MIN_WORD_SIZE = 4 # min size of a word in the output

class Node(object):
    def __init__(self, letter='', final=False, depth=0):
        self.letter = letter
        self.final = final
        self.depth = depth
        self.children = {}
    def add(self, letters):
        node = self
        for index, letter in enumerate(letters):
            if letter not in node.children:
                node.children[letter] = Node(letter, index==len(letters)-1, index+1)
            node = node.children[letter]
    def anagram(self, letters):
        tiles = {}
        for letter in letters:
            tiles[letter] = tiles.get(letter, 0) + 1
        min_length = len(letters)
        return self._anagram(tiles, [], self, min_length)
    def _anagram(self, tiles, path, root, min_length):
        if self.final and self.depth >= MIN_WORD_SIZE:
            word = ''.join(path)
            length = len(word.replace(' ', ''))
            if length >= min_length:
                yield word
            path.append(' ')
            for word in root._anagram(tiles, path, root, min_length):
                yield word
            path.pop()
        for letter, node in self.children.iteritems():
            count = tiles.get(letter, 0)
            if count == 0:
                continue
            tiles[letter] = count - 1
            path.append(letter)
            for word in node._anagram(tiles, path, root, min_length):
                yield word
            path.pop()
            tiles[letter] = count

def load_dictionary(path):
    result = Node()
    for line in open(path, 'r'):
        word = line.strip().lower()
        result.add(word)
    return result

def main():
    print 'Loading word list.'
    words = load_dictionary('words.txt')
    while True:
        letters = raw_input('Enter letters: ')
        letters = letters.lower()
        letters = letters.replace(' ', '')
        if not letters:
            break
        count = 0
        for word in words.anagram(letters):
            print word
            count += 1
        print '%d results.' % count

if __name__ == '__main__':
    main()

When you run the program, the words are loaded into a trie in memory. After that, just type in the letters you want to search with and it will print the results. It will only show results that use all of the input letters, nothing shorter.

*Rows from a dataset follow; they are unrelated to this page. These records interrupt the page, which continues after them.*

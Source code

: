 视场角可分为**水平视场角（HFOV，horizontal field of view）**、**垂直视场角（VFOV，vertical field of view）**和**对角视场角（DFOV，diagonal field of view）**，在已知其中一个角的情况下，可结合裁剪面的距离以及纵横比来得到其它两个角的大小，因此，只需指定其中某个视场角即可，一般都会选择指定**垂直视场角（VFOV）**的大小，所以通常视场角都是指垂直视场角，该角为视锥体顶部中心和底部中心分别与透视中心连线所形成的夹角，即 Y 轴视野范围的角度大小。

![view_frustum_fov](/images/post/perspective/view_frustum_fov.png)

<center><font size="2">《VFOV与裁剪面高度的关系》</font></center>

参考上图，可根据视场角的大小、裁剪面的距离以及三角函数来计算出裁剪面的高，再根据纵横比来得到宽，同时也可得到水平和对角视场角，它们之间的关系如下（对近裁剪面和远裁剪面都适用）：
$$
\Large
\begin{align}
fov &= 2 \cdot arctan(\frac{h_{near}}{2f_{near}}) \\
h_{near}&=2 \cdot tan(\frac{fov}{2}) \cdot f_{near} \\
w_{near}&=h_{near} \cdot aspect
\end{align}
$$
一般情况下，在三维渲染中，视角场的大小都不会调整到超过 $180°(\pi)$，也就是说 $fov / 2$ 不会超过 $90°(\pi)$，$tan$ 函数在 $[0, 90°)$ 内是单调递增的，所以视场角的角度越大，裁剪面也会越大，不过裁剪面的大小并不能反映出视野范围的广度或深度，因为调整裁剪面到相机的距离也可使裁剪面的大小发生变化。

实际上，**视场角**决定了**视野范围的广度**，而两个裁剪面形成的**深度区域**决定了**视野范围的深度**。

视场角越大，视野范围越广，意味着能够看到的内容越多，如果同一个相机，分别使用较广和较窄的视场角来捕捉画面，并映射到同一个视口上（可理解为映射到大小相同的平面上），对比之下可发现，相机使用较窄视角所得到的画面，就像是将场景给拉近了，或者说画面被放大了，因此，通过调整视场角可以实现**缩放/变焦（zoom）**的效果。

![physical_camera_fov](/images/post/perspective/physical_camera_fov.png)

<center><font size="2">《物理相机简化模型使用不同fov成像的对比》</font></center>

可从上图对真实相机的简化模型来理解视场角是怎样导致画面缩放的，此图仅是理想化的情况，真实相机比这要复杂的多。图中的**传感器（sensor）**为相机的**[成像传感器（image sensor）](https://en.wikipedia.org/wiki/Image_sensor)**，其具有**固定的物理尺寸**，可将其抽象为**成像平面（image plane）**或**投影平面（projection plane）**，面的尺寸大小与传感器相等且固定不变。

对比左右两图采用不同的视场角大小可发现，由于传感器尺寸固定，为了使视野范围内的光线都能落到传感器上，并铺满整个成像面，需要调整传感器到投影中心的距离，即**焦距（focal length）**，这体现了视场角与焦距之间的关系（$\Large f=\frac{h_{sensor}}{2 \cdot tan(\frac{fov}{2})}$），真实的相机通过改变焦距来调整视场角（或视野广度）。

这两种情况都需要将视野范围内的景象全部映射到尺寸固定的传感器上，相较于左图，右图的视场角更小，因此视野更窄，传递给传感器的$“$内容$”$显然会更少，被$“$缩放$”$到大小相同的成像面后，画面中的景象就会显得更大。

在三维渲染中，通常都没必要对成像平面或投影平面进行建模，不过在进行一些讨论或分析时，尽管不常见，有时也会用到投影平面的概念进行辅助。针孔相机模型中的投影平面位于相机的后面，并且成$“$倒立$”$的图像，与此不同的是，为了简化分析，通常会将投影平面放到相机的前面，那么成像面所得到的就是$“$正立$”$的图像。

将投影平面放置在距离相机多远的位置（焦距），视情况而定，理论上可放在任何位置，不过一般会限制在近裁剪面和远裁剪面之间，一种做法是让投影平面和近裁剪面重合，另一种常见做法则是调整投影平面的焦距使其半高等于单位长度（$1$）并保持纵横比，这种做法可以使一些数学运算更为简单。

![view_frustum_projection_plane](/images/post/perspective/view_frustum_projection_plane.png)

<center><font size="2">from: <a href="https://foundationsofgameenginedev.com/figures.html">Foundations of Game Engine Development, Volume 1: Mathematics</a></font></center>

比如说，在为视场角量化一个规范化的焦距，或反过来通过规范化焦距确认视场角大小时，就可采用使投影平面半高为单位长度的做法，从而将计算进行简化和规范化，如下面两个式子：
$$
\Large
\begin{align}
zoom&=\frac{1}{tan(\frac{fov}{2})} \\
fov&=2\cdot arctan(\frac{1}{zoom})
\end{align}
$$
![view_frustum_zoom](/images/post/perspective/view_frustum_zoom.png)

It filters short words from the output, otherwise the number of results is huge. Feel free to tweak the MIN_WORD_SIZE setting. Keep in mind, just using "astronomers" as input gives 233,549 results if MIN_WORD_SIZE is 1. Perhaps you can find a shorter word list that only contains more common English words.

Also, the contraction "I'm" (from one of your examples) won't show up in the results unless you add "im" to the dictionary and set MIN_WORD_SIZE to 2.

The trick to getting multiple words is to jump back to the root node in the trie whenever you encounter a complete word in the search. Then you keep traversing the trie until all letters have been used.